This is the mail archive of the
java-patches@gcc.gnu.org
mailing list for the Java project.
Re: Patch for Review: Replace "Unicode to UTF8 conversions" with"Unicode to 'Win32 locale' conversions" when sending/receiving file namesto/from Win32 API.
- From: João Garcia <jgarcia at uk2 dot net>
- To: tromey at redhat dot com
- Cc: java-patches at gcc dot gnu dot org, Mohan Embar <gnustuff at thisiscool dot com>
- Date: Thu, 05 Jun 2003 21:29:25 +0100
- Subject: Re: Patch for Review: Replace "Unicode to UTF8 conversions" with"Unicode to 'Win32 locale' conversions" when sending/receiving file namesto/from Win32 API.
- References: <3ED40497.1050104@uk2.net> <87u1b4sddv.fsf@fleche.redhat.com>
Tom Tromey wrote:
What if, instead of having special code here for Windows, we have new
charset converters for these things? Then we could just use generic
code to convert the representations.
If the code is also useful for other platforms then that is the best
solution for all of us.
Does Windows not have these tables built in somewhere?
====================
My defence:
Logical question... but we are talking about Windows... "One OS to rule
them all...".
Writing conversion tables (even using automated methods) is not my
favorit sport...
====================
Useful anwser:
=============
Win9x branch doesn't have this kind of built in conversions. And it uses
"localized code-pages" at file system level (nightmare...).
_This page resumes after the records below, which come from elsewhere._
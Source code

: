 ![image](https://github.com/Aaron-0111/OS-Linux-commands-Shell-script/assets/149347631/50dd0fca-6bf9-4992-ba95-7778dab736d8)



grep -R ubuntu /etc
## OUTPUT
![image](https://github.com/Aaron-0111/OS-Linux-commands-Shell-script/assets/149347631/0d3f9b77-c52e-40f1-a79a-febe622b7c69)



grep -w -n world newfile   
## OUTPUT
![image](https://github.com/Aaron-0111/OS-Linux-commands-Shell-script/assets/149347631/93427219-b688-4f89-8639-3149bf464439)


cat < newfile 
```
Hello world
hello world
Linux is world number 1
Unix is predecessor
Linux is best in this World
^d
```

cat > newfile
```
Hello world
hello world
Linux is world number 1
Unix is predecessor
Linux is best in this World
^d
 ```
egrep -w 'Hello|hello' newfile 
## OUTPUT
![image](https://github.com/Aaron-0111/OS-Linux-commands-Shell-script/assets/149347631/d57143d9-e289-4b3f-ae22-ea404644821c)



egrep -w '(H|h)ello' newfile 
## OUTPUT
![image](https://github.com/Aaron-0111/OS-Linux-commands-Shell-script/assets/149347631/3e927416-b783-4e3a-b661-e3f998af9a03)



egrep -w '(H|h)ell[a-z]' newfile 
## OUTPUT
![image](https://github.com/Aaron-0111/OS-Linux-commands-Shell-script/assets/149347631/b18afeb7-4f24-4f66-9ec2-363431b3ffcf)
That is the reason why MS has released this thing:
http://msdn.microsoft.com/library/default.asp?url=/library/en-us/mslu/winprog/microsoft_layer_for_unicode_on_windows_95_98_me_systems.asp
But I don't think this is a good solution for libgcj... It would have to
be linked to libgcj (with probable licensing issues...).
If anyone knows of another "win9x iconv equivalent" just speak up! It
would be a much better solution.
The NT branch has UTF-16 support at the file system level. I have a
combined patch almost ready that takes advantage of that when running on
Win NT/2000/XP. I get a "stupid" segmentation fault when using wide-char
strings with more than 19 chars... I didn't have time to debug it (that
is the main reason for not releasing the new version of the patch yet...).
Table memory issues:
Is it a good idea to use a Map or something like that (from libgcj)? Or
should we keep wasting some memory by using arrays (the major problem is
the conversion from unicode to locale)?
Anyway, I think this idea is definitely needed. We should probably
do the same thing for file names in the posix I/O code.
I can take a look at that source if you want me to do this. We will see
what I can manage...
João